Nach gängigen Modellen zeigen Menschen und Tiere bei Stress entweder eine Kampf- oder Fluchtreaktion. "Unsere Ausgangshypothese war daher, dass Personen unter akutem psychosozialem Stress aufgrund der Schutzfunktion von Stress egozentrischer werden, und dass sich dies negativ auf deren Empathiefähigkeit und die Fähigkeit zur Perspektivenübernahme auswirkt", erklärt Livia Tomova, Erstautorin der Studie.

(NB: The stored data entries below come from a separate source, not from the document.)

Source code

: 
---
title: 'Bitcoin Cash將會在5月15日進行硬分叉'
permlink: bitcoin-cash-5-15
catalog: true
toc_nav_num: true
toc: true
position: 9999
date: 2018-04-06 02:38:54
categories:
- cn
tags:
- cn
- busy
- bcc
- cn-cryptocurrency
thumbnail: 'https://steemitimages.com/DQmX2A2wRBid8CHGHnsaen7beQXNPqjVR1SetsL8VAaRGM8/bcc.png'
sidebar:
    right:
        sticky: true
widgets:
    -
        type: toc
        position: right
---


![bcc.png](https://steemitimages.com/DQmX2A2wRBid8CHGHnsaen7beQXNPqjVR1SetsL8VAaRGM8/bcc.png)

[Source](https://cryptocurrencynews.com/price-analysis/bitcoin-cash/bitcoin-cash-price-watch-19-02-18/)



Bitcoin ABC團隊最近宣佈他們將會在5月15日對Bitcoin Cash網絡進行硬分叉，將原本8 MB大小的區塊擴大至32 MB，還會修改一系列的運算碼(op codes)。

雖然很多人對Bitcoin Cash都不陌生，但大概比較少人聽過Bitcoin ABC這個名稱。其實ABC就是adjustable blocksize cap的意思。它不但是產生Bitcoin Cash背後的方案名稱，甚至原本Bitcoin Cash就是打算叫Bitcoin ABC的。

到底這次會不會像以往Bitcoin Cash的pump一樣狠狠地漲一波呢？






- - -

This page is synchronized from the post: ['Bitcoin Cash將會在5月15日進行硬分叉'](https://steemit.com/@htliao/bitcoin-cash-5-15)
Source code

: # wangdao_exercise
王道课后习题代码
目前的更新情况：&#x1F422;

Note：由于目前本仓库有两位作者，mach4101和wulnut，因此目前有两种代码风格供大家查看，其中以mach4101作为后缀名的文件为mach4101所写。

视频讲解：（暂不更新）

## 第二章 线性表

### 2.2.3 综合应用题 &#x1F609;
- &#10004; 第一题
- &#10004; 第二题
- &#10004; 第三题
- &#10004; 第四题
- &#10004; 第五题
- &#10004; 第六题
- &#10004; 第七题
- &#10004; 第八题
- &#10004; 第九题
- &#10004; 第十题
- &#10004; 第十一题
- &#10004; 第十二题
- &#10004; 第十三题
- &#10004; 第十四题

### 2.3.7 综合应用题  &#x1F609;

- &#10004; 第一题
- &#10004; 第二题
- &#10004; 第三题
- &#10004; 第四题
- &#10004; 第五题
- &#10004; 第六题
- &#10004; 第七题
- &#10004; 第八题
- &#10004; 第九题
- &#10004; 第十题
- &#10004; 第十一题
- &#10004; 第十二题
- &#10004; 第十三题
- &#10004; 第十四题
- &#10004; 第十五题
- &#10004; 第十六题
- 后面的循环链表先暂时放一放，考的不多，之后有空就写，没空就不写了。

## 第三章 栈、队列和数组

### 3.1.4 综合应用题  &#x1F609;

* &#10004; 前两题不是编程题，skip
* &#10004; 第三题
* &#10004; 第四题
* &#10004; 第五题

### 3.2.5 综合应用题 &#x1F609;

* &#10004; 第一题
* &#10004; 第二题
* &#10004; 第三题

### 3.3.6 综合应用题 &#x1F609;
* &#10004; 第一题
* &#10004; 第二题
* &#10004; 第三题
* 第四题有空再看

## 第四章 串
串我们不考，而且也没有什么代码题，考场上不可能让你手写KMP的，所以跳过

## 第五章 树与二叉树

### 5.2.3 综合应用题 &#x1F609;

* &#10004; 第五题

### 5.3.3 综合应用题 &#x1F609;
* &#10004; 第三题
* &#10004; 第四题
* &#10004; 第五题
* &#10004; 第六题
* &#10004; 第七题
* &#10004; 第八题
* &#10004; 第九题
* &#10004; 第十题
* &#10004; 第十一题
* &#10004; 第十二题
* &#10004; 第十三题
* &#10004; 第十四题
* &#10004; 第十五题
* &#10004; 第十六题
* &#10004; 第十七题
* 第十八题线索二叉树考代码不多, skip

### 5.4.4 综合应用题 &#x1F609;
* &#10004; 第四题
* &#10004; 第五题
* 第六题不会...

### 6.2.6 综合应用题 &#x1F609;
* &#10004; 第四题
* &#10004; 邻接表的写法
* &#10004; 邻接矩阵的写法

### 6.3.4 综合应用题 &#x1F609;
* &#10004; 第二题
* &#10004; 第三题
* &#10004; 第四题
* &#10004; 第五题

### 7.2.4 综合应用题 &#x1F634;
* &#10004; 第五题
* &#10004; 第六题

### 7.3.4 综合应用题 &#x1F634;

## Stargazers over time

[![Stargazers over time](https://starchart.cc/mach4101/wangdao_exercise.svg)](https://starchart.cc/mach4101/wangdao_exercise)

Das internationale Forschungsteam untersuchte daher 40 Männer und 40 Frauen in einem Verhaltensexperiment, in dem experimentell eine stark stressende Situation hergestellt wurde. Diese bestand darin, dass die Probanden eine öffentliche Präsentation halten sowie anspruchsvolle Rechenaufgaben unter Zeitdruck lösen mussten. Dass diese Situation tatsächlich zu einer Stressantwort führte, wurde über einen Anstieg der Pulsfrequenz sowie des Stresshormons Cortisol überprüft.

Entgegengesetzte Effekte

Im Anschluss mussten die Versuchspersonen verschiedene Aufgaben zur Messung von Empathie und Perspektivenübernahme bearbeiten. Dabei zeigten sich zur Überraschung der Forscher in allen Aufgaben entgegengesetzte Effekte von Stress auf die sozialen Fähigkeiten von Männern und Frauen.

Frauen konnten unter Stress besser zwischen selbst- und fremdbezogenen Emotionen und Kognitionen unterscheiden, und waren dadurch in der Lage, empathischer auf andere Personen zu reagieren. Männer hingegen zeigten ein Verhaltensmuster, das eher mit einer klassischen Kampf- oder Fluchtreaktion erklärt werden konnte. Dies führte dazu, dass sie unter Stress höhere Egozentrizität und verminderte Empathie zeigten.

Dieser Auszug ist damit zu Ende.